Tuesday, August 16, 2016

For the Love of Libraries: My First Library


I love to read. From the time I was very young I had a bookshelf full of picture books that I would peruse daily. One morning I fell down the stairs with a stack of my favorite picture books and my beloved blanket underfoot. As a junior higher, I read voraciously. I usually had five to ten kid chapter books going at a time, neatly stacked on my bedside stand. I credit this love of reading to my mom, who read to me every night for many years. I also have early memories of going to my local public library and taking out books with her.
The old customs house in Waldoboro, built 
circa 1857, also served as the post office and then 
housed the library from 1964 to 2007.

Because I love to read I also love libraries, as many readers do. I loved my first library. It was in an old, architecturally fascinating building that at one time was the customs house. It had large steel radiators, bookshelves crowded into every crevice, an old fashioned card catalog (one had to stand in a corner to search through it), and a real librarian's desk--a desk--where the librarian sat and said "Quiet please" when you came in through the large heavy black doors. I got my own paper library card with my number at a young age. I loved the smell of the place with its creaky floors and big windows. Downstairs was the adult fiction section, and, if I remember correctly, a long low shelf along the front wall that held books for preschool children (where I discovered beloved Richard Scarry favorites such as Cars and Trucks and Things that Go). Upstairs there were three rooms. One was the nonfiction room with a large heavy wood conference table surrounded by book shelves wrapped around the room and lighted by those tall dome-shaped windows, and, of course, heavy, old books. I spend many hours there researching for school papers (back before the Internet told us everything we need to know)! Another smaller room had floor-to-ceiling bookshelves that were probably biographies and such. And in the back room were shelves of children's books and two more long kid-size tables with chairs in the center of the room.
According to the summer 2016 newsletter of the Waldoboro Public Library, the library opened on May1, 1916, in the Willet Block. In 1964 it relocated to the former customs house. Today the building is owned privately. In 2007 the library was able to move into a beautiful brand new, bigger, but not too big, building up the road a bit. This building has large windows that let light in, a window seat, new shelving, a computer area, a large checkout station/desk, and a children's room that is very inviting. It was a much-needed and long overdue project.

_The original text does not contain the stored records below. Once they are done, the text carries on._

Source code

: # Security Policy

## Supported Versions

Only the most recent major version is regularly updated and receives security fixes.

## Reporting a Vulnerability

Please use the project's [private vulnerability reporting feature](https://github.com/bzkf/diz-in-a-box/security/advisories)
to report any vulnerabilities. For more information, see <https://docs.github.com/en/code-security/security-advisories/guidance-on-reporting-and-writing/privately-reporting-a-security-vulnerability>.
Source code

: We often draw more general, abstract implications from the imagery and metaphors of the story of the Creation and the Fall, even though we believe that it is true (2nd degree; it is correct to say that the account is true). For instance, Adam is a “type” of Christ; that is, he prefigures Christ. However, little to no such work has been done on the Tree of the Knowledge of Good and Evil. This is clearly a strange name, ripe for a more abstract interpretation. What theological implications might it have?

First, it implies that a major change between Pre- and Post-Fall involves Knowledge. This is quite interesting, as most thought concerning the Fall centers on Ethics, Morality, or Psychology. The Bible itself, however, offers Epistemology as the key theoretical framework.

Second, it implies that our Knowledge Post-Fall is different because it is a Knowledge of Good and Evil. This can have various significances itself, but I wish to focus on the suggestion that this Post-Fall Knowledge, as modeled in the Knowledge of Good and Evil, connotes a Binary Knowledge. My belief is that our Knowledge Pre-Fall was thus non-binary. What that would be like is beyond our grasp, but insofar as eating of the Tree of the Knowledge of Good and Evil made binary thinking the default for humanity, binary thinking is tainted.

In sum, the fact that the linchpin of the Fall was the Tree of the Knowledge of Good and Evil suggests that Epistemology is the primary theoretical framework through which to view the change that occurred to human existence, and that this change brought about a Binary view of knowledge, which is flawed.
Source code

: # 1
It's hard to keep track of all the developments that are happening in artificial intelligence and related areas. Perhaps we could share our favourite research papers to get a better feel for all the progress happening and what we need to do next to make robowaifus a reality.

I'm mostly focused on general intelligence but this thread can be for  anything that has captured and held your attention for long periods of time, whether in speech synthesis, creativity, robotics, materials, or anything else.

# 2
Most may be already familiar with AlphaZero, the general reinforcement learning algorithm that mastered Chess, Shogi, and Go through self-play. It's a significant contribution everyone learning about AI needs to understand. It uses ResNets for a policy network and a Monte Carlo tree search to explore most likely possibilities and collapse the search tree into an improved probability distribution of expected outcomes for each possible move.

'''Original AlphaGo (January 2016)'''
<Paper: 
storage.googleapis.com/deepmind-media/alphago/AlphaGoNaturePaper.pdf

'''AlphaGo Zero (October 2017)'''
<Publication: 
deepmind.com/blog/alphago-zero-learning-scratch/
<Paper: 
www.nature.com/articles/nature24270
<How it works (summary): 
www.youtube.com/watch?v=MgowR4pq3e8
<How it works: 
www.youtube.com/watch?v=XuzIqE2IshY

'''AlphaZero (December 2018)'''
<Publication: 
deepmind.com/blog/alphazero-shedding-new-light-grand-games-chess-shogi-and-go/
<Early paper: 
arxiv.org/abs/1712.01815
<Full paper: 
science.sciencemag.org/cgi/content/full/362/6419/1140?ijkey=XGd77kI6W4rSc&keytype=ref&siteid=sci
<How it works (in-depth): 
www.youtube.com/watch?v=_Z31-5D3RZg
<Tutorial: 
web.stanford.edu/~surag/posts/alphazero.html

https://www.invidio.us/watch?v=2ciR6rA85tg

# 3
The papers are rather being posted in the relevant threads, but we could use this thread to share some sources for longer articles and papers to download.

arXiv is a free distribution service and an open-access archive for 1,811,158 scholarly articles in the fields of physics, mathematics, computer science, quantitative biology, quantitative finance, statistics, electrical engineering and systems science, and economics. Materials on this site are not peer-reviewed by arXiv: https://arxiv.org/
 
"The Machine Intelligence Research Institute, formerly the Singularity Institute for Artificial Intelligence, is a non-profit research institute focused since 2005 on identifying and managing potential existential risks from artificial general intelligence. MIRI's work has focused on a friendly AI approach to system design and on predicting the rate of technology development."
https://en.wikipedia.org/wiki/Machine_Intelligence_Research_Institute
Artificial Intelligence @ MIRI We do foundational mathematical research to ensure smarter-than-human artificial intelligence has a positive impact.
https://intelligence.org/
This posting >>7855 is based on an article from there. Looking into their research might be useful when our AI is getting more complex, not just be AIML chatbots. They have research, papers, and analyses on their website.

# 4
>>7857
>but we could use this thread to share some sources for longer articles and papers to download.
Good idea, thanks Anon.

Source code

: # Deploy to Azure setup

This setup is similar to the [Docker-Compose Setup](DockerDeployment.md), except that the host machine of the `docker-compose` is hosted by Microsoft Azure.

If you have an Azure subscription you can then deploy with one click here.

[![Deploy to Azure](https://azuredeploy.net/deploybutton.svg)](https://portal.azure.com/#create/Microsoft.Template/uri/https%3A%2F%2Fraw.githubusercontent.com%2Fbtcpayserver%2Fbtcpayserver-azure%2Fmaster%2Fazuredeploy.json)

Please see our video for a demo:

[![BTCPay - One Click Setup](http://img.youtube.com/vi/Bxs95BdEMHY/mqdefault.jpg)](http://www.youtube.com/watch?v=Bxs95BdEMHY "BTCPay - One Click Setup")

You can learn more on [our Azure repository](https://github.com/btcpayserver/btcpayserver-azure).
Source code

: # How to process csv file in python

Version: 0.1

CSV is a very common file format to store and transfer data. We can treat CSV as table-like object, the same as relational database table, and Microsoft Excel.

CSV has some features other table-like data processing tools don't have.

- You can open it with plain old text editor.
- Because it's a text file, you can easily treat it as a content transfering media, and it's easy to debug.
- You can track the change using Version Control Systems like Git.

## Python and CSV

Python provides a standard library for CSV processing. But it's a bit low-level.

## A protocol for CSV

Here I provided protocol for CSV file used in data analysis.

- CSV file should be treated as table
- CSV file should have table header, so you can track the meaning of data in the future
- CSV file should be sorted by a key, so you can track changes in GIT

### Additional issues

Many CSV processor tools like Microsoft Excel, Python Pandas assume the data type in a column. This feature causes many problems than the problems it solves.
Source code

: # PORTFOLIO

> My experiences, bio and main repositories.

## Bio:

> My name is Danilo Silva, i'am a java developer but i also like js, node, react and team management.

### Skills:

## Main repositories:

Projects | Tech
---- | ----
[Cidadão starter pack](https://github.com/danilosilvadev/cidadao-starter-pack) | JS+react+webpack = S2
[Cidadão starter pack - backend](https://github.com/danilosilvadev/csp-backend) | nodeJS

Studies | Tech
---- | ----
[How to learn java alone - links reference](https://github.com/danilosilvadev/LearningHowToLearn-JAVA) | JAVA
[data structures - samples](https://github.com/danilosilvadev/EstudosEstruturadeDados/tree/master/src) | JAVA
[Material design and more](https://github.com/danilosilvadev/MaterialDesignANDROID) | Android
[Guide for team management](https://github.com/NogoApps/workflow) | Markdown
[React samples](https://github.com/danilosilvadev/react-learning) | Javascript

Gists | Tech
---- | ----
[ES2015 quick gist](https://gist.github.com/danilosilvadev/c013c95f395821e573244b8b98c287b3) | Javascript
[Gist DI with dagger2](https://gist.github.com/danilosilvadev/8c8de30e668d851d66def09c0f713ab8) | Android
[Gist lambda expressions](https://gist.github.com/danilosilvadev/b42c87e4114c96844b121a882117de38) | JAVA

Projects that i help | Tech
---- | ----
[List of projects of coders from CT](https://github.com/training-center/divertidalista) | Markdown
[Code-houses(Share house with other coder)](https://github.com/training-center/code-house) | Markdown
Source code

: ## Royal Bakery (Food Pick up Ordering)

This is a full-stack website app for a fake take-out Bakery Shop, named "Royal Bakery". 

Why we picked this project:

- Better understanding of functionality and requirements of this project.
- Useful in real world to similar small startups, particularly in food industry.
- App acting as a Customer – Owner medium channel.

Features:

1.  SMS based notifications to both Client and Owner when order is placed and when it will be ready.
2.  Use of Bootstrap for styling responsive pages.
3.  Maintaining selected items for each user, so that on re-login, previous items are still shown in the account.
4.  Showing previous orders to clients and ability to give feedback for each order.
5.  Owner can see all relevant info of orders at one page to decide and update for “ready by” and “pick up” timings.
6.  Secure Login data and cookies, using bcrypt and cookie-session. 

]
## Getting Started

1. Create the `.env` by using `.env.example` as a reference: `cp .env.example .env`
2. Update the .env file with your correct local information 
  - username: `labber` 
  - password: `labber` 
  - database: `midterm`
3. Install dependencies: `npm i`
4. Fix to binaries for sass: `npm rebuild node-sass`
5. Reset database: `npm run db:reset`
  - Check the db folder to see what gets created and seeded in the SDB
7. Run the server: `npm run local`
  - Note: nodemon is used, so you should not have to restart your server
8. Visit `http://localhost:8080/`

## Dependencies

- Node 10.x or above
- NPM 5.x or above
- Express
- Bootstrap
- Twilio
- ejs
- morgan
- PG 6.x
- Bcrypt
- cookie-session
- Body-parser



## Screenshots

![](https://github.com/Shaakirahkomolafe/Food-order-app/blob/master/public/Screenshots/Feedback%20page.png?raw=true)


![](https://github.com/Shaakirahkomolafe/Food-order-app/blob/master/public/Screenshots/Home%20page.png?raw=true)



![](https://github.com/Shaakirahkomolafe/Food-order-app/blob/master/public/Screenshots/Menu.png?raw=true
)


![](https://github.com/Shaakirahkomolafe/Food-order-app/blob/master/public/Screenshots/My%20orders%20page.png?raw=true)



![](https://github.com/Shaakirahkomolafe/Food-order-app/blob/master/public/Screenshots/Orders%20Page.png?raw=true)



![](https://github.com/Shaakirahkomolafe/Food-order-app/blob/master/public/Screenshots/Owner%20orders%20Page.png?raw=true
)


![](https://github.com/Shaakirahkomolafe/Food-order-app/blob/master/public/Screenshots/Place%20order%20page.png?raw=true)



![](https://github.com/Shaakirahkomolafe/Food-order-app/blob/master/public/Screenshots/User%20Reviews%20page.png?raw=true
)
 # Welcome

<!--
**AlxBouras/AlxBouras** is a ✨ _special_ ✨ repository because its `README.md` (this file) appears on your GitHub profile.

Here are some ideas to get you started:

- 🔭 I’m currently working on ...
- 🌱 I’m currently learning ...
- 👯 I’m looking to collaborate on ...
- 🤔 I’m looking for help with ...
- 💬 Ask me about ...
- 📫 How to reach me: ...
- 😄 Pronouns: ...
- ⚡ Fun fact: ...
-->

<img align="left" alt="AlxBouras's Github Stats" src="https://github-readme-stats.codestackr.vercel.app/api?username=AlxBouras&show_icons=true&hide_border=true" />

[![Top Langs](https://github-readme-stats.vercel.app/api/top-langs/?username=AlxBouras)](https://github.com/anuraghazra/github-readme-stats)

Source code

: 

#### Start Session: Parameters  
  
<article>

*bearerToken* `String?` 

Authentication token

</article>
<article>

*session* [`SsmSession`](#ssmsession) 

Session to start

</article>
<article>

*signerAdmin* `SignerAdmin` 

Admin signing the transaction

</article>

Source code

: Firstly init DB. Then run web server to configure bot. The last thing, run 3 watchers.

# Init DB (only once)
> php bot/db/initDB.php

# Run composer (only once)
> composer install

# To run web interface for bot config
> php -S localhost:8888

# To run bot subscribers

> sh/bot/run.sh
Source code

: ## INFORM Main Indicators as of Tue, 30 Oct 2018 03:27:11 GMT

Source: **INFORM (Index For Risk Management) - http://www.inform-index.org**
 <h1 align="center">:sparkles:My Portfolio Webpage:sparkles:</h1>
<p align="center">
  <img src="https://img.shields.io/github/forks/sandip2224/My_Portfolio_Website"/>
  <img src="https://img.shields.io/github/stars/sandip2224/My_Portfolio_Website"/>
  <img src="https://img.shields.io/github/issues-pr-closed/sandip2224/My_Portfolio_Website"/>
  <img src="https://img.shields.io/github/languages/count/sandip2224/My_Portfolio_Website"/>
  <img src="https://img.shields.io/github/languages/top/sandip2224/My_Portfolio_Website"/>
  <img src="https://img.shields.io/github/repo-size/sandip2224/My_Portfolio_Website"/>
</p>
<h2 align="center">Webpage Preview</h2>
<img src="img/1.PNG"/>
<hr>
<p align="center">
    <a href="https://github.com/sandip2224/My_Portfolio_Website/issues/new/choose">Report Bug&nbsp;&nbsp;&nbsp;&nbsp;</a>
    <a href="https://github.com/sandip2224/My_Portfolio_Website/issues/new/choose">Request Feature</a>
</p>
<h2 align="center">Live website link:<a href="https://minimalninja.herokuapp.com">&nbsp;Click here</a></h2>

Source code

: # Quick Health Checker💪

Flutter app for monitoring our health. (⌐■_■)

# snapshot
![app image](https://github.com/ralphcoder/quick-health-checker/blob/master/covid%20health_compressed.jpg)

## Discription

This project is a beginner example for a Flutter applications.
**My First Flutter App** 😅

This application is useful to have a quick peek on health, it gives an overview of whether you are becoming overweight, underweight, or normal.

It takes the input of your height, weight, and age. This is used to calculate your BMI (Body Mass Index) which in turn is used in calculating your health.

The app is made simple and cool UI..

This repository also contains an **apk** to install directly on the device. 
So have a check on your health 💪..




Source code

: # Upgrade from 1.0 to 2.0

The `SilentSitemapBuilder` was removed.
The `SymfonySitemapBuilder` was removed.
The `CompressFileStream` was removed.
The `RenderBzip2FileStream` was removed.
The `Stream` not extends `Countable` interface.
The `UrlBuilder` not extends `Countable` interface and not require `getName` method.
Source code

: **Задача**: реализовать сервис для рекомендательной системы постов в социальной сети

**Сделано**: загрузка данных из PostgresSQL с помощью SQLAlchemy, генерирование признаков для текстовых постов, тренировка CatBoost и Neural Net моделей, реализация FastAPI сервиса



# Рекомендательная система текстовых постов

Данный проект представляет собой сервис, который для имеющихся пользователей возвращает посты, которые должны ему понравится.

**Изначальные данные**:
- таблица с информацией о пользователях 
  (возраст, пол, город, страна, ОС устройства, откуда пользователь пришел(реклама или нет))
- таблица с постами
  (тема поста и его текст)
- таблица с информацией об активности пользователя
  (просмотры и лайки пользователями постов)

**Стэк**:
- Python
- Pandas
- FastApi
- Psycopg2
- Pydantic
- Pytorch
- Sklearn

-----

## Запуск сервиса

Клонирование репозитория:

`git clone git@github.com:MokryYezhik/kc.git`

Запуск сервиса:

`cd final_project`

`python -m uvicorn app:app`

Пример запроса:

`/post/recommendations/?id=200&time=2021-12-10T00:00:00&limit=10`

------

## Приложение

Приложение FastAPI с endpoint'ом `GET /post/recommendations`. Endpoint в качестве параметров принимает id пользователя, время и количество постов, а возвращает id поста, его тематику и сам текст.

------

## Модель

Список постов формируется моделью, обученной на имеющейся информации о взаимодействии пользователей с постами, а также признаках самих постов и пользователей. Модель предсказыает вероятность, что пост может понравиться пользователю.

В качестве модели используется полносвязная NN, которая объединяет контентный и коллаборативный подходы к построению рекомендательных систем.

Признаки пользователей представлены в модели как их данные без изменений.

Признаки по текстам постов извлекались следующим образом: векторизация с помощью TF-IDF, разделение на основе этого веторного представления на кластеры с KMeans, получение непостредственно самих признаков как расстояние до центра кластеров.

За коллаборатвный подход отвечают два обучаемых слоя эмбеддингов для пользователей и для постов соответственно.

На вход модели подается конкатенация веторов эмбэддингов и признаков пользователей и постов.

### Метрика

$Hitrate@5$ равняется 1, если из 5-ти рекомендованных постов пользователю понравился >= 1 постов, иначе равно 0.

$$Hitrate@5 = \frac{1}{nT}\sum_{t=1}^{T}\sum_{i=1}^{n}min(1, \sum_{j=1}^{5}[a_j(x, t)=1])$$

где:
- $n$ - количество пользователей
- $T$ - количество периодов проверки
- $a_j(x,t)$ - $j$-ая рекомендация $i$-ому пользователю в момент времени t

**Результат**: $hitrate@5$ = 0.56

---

The new public library has an abundant perennial garden.

I'm no longer a resident of the town so I don't have a library card there, but I have been to a few children's events there. A beautiful and abundant perennial garden graces the front, and the building has a changing "marquee" of sorts. Every new season a new, large brightly painted symbol appears on the center front. It highlights the season, for example, a school bus for September, a flag for July, and a pumpkin for the fall. In June there was a white and pink birthday cake for the library's 100th anniversary!
Happy birthday to my first library!
The yellow customs house building holds many memories for me, and I'm sure the new library building will hold many memories for today's children as well.